= Etherington's reciprocity theorem =

The Etherington distance-duality equation is the relationship between the luminosity distance of standard candles and the angular diameter distance. The equation is as follows: $d_L=(1+z)^2 d_A$, where $z$ is the redshift, $d_L$ is the luminosity distance and $d_A$ the angular-diameter distance.

== History and derivations ==
When Ivor Etherington introduced this equation in 1933, he mentioned that this equation was proposed by Tolman as a way to test a cosmological model. Ellis proposed a proof of this equation in the context of Riemannian geometry. A quote from Ellis: "The core of the reciprocity theorem is the fact that many geometric properties are invariant when the roles of the source and observer in astronomical observations are transposed". This statement is fundamental in the derivation of the reciprocity theorem.

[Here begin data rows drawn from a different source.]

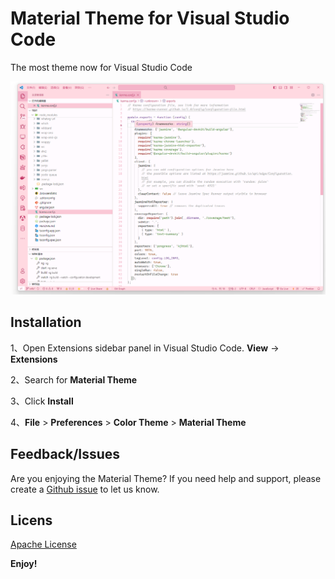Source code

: # Material Theme for Visual Studio Code

The most theme now for Visual Studio Code

![01 screenshot](https://github.com/scung-cn/material-theme-vsc/blob/master/screenshots/01.png)


## Installation

1、Open Extensions sidebar panel in Visual Studio Code. **View** → **Extensions**

2、Search for **Material Theme**

3、Click **Install**

4、**File** > **Preferences** > **Color Theme** > **Material Theme**

## Feedback/Issues

Are you enjoying the Material Theme? If you need help and support, please create a [Github issue](https://github.com/scung-cn/material-theme-vsc/issues) to let us know.

## Licens

[Apache License](https://github.com/scung-cn/material-theme-vsc/blob/master/LICENSE)

**Enjoy!**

== Validation from astronomical observations ==
The Etherington's distance-duality equation has been validated from astronomical observations based on the X-ray surface brightness and the Sunyaev–Zel'dovich effect of galaxy clusters. The reciprocity theorem is considered to be true when photon number is conserved, gravity is described by a metric theory with photons traveling on unique null geodesics. Any violation of the distance duality would be attributed to exotic physics provided that astrophysical effects altering the cosmic distance measurements are well below the statistical errors. For instance, an incorrect modelling of the three-dimensional gas density profile in galaxy clusters may introduce systematic uncertainties in the determination of the cluster angular diameter distance from X-ray and/or SZ observations, thus altering the outcome of the distance-duality test. Similarly, unaccounted extinction from a diffuse dust component in the inter-galactic medium can affect the determination of luminosity distances and cause a violation of the distance-duality relation.